Species of flowering plant

Veronica beccabunga, the European speedwell or brooklime, is a succulent herbaceous perennial plant belonging to the flowering plant family Plantaginaceae. It grows on the margins of brooks and ditches in Europe, North Africa, and north and western Asia. It can be found on other continents as an introduced species. It has smooth spreading succulent branches that are often reddish, blunt oblong finely serrate leaves in opposite pairs close to the stem, and small bright blue or pink flowers with four petals.

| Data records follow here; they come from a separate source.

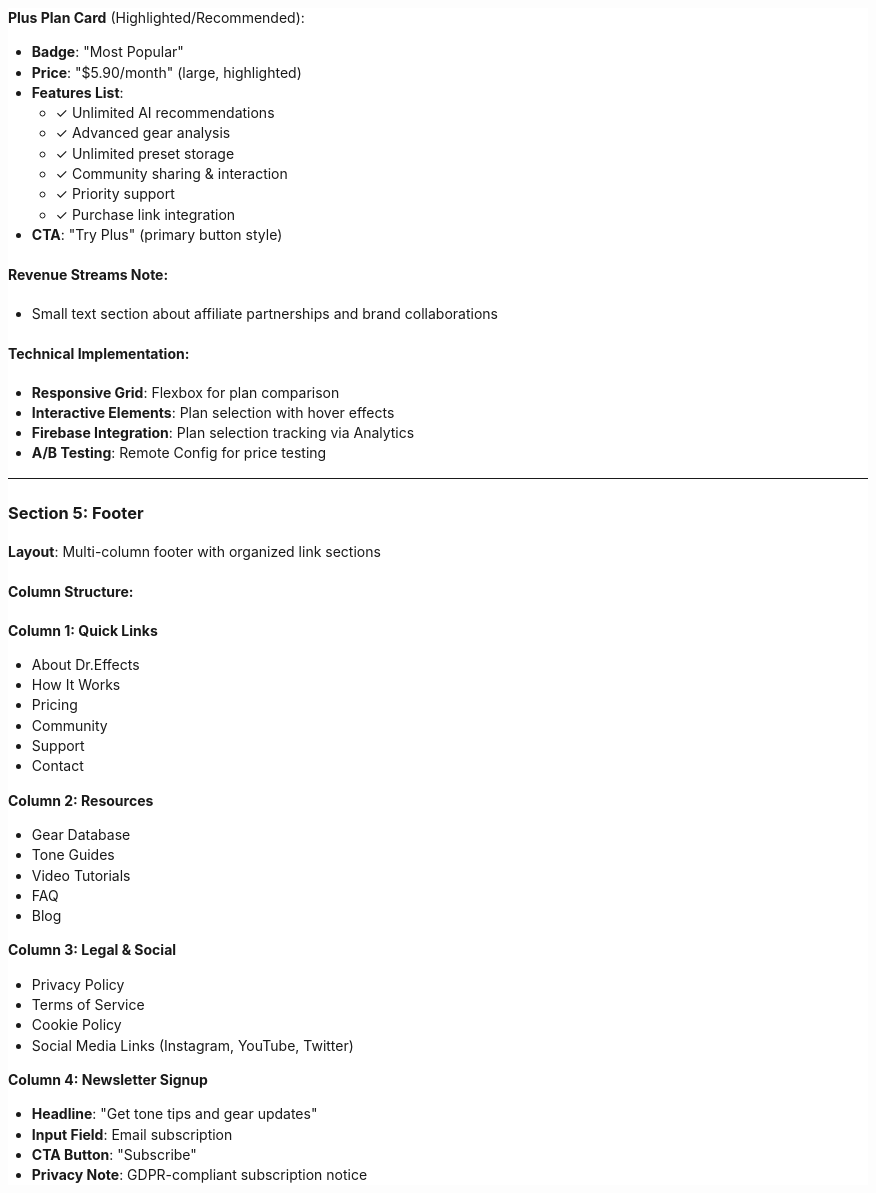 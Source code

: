 **Plus Plan Card** (Highlighted/Recommended):
- **Badge**: "Most Popular" 
- **Price**: "$5.90/month" (large, highlighted)
- **Features List**:
  - ✓ Unlimited AI recommendations
  - ✓ Advanced gear analysis
  - ✓ Unlimited preset storage
  - ✓ Community sharing & interaction
  - ✓ Priority support
  - ✓ Purchase link integration
- **CTA**: "Try Plus" (primary button style)

#### Revenue Streams Note:
- Small text section about affiliate partnerships and brand collaborations

#### Technical Implementation:
- **Responsive Grid**: Flexbox for plan comparison
- **Interactive Elements**: Plan selection with hover effects
- **Firebase Integration**: Plan selection tracking via Analytics
- **A/B Testing**: Remote Config for price testing

---

### Section 5: Footer
**Layout**: Multi-column footer with organized link sections

#### Column Structure:
**Column 1: Quick Links**
- About Dr.Effects
- How It Works  
- Pricing
- Community
- Support
- Contact

**Column 2: Resources**  
- Gear Database
- Tone Guides
- Video Tutorials
- FAQ
- Blog

**Column 3: Legal & Social**
- Privacy Policy
- Terms of Service  
- Cookie Policy
- Social Media Links (Instagram, YouTube, Twitter)

**Column 4: Newsletter Signup**
- **Headline**: "Get tone tips and gear updates"
- **Input Field**: Email subscription
- **CTA Button**: "Subscribe"
- **Privacy Note**: GDPR-compliant subscription notice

The specific name beccabunga has a common origin with bäckebunga, an archaic Swedish name for the plant used at the time when it was described by Carl Linnaeus. Names with the same origin are still in use in other European languages, including beekpunge in Dutch, and bachbunge in German (meaning 'brook bunch', or 'brook pouch').

==Medicinal usage==
Brooklime was one of three traditional antiscorbutic herbs (alongside scurvy grass and watercress), used in purported remedies for scurvy. However, none of these herbs is rich in vitamin C and the usual preparation by extracting of juices would have destroyed most of their content, rendering the preparations ineffectual against true scurvy. However, they are plants that last into the winter, past the first frosts, and may well have been one of the few sources of vitamin C when eaten as a winter salad.